§ **Exercise requirements**: What is needed is every line of the data that includes the word "after". Please copy each one.

Start of Material for this exercise

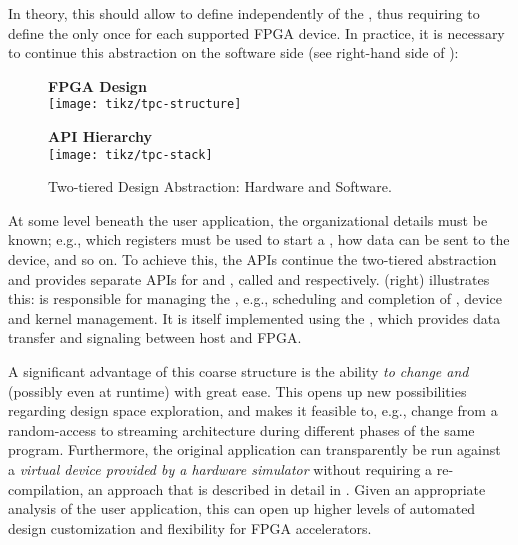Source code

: In theory, this should allow to define  independently of the , thus requiring to define the  only once for each supported FPGA device.
In practice, it is necessary to continue this abstraction on the software side (see right-hand side of ):
%
\begin{figure}
  \begin{minipage}{.5\textwidth}%
  \begin{center}\textbf{FPGA Design}\\\texttt{[image: tikz/tpc-structure]}\end{center}%
  \end{minipage}%
  \begin{minipage}{.5\textwidth}%
  \begin{center}\textbf{API Hierarchy}\\\texttt{[image: tikz/tpc-stack]}\end{center}%
  \end{minipage}

  \caption{Two-tiered Design Abstraction: Hardware and Software.}
  \label{fig:two-tiered-design-abstraction}
\end{figure}
%
At some level beneath the user application, the organizational details must be known; e.g., which registers must be used to start a , how data can be sent to the device, and so on.
To achieve this, the \tpc{} APIs continue the two-tiered abstraction and provides separate APIs for  and , called  and  respectively.
 (right) illustrates this:
 is responsible for managing the , e.g., scheduling and completion of , device and kernel management.
It is itself implemented using the , which provides data transfer and signaling between host and FPGA.

\medskip
A significant advantage of this coarse structure is the ability \emph{to change  and } (possibly even at runtime) with great ease.
This opens up new possibilities regarding design space exploration, and makes it feasible to, e.g., change from a random-access to streaming architecture during different phases of the same program.
Furthermore, the original application can transparently be run against a \emph{virtual device provided by a hardware simulator} without requiring a re-compilation, an approach that is described in detail in .
Given an appropriate analysis of the user application, this can open up higher levels of automated design customization and flexibility for FPGA accelerators.

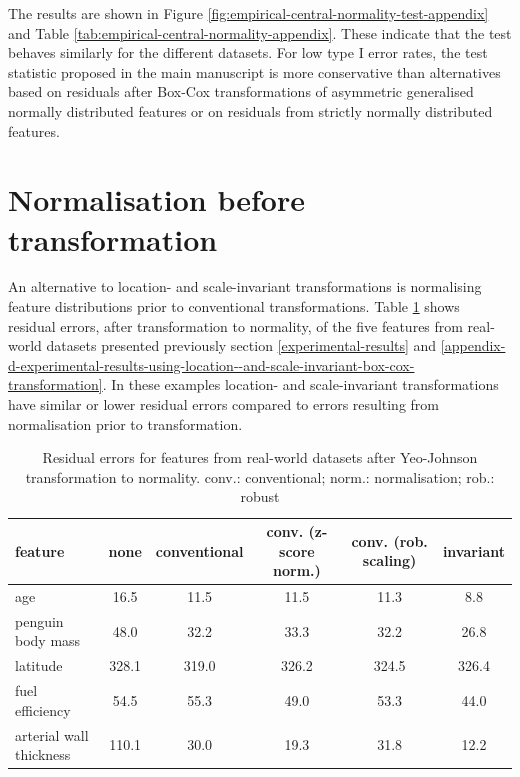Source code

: \documentclass[preprint,12pt,authoryear]{elsarticle}
\begin{document}
The results are shown in Figure
\ref{fig:empirical-central-normality-test-appendix} and Table
\ref {tab:empirical-central-normality-appendix}. These indicate that the
test behaves similarly for the different datasets. For low type I error
rates, the test statistic proposed in the main manuscript is more
conservative than alternatives based on residuals after Box-Cox
transformations of asymmetric generalised normally distributed features
or on residuals from strictly normally distributed features.

\section{Normalisation before transformation}\label{appendix-f-normalisation-before-transformation}

An alternative to location- and scale-invariant transformations is
normalising feature distributions prior to conventional transformations.
Table \ref{tab:normalisation-before-transformation-appendix} shows
residual errors, after transformation to normality, of the five features
from real-world datasets presented previously section \ref{experimental-results}
and \ref{appendix-d-experimental-results-using-location--and-scale-invariant-box-cox-transformation}.
In these examples location- and scale-invariant
transformations have similar or lower residual errors compared to errors
resulting from normalisation prior to transformation.

\begin{table}
\begin{center}
\caption{Residual errors for features from real-world datasets after Yeo-Johnson transformation to normality. conv.: conventional; norm.: normalisation; rob.: robust}
\label{tab:normalisation-before-transformation-appendix}
\begin{tabular}{l | c c c c c}

\toprule
feature & none & conventional & conv. (z-score norm.) & conv. (rob. scaling) & invariant \\

\midrule
age                     &  16.5 &  11.5 &  11.5 &  11.3 &   8.8 \\
penguin body mass       &  48.0 &  32.2 &  33.3 &  32.2 &  26.8 \\
latitude                & 328.1 & 319.0 & 326.2 & 324.5 & 326.4 \\
fuel efficiency         &  54.5 &  55.3 &  49.0 &  53.3 &  44.0 \\
arterial wall thickness & 110.1 &  30.0 &  19.3 &  31.8 &  12.2 \\
\bottomrule
\end{tabular}
\end{center}
\end{table}
\end{document}

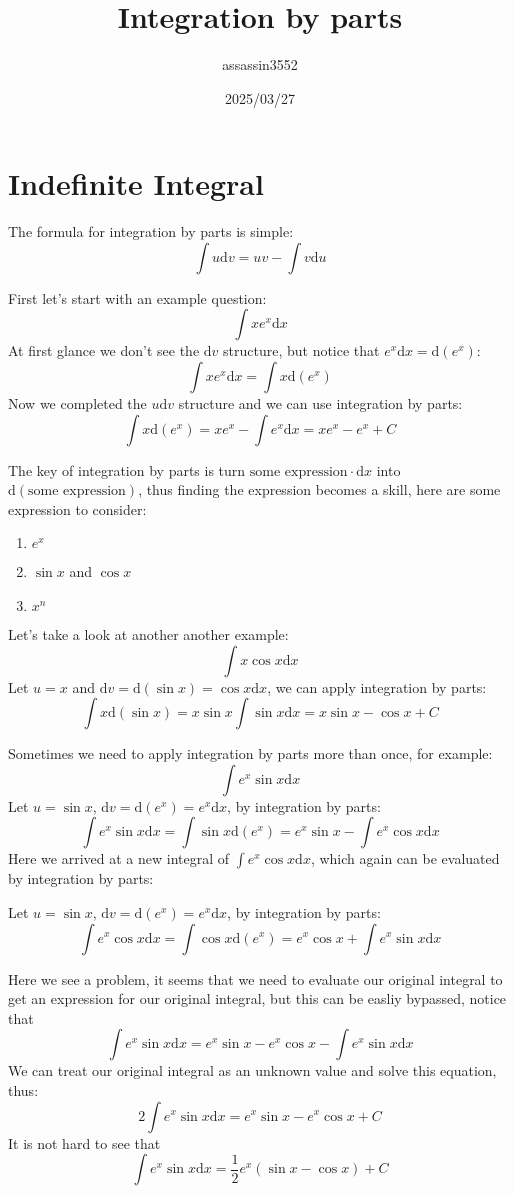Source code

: \documentclass{article}
\title{Integration by parts}
\author{assassin3552}
\date{2025/03/27}
\numberwithin{equation}{section}
\begin{document}
\maketitle

\section{Indefinite Integral}
The formula for integration by parts is simple:
\[
\int u \mathrm{d}v = uv - \int v \mathrm{d}u
\]

First let's start with an example question:
\[
\int x e^x \mathrm{d}x
\]
At first glance we don't see the $\mathrm{d}v$ structure, but notice that $e^x \mathrm{d}x = \mathrm{d}(e^x)$:
\[
\int x e^x \mathrm{d}x = \int x \mathrm{d}(e^x)
\]
Now we completed the $u\mathrm{d}v$ structure and we can use integration by parts:
\[
    \int x \mathrm{d}(e^x) = x e^x - \int e^x \mathrm{d}x = x e^x - e^x + C
\]

The key of integration by parts is turn $\text{some expression}\cdot \mathrm{d}x$ into $\mathrm{d}(\text{some expression})$, 
thus finding the expression becomes a skill, here are some expression to consider:
\begin{enumerate}
    \item $e^x$
    \item $\sin x$ and $\cos x$
    \item $x^n$
\end{enumerate}

Let's take a look at another another example:
\[
\int x\cos x \mathrm{d}x
\]
Let $u = x$ and $\mathrm{d}v = \mathrm{d}(\sin x) = \cos x \mathrm{d}x$, we can apply integration by parts:
\[
\int x \mathrm{d}(\sin x) = x\sin x \int \sin x \mathrm{d}x = x \sin x - \cos x + C
\]

\newpage
Sometimes we need to apply integration by parts more than once, for example:
\[
\int e^x \sin x \mathrm{d}x
\]
Let $u = \sin x$, $\mathrm{d}v = \mathrm{d}(e^x) = e^x \mathrm{d}x$, by integration by parts:
\[
\int e^x \sin x \mathrm{d}x = \int \sin x \mathrm{d}(e^x) = e^x \sin x - \int e^x \cos x \mathrm{d}x
\]
Here we arrived at a new integral of $\int e^x \cos x \mathrm{d}x$, which again can be evaluated by integration by parts:

Let $u = \sin x$, $\mathrm{d}v = \mathrm{d}(e^x) = e^x \mathrm{d}x$, by integration by parts:
\[
\int e^x \cos x \mathrm{d}x = \int \cos x \mathrm{d}(e^x) = e^x \cos x + \int e^x \sin x \mathrm{d}x
\]

Here we see a problem, it seems that we need to evaluate our original integral to get an expression for our original integral, but this can be easliy bypassed,
notice that
\[
\int e^x \sin x \mathrm{d}x = e^x \sin x - e^x \cos x - \int e^x \sin x \mathrm{d}x
\]
We can treat our original integral as an unknown value and solve this equation, thus:
\[
2 \int e^x \sin x \mathrm{d}x = e^x \sin x - e^x \cos x + C
\]
It is not hard to see that
\[
\int e^x \sin x \mathrm{d}x = \frac{1}{2}e^x (\sin x - \cos x) + C
\]
\end{document}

End of Material for this exercise

§ **Task answer**:
conservative than alternatives based on residuals after Box-Cox
residual errors, after transformation to normality, of the five features
\caption{Residual errors for features from real-world datasets after Yeo-Johnson transformation to normality. conv.: conventional; norm.: normalisation; rob.: robust}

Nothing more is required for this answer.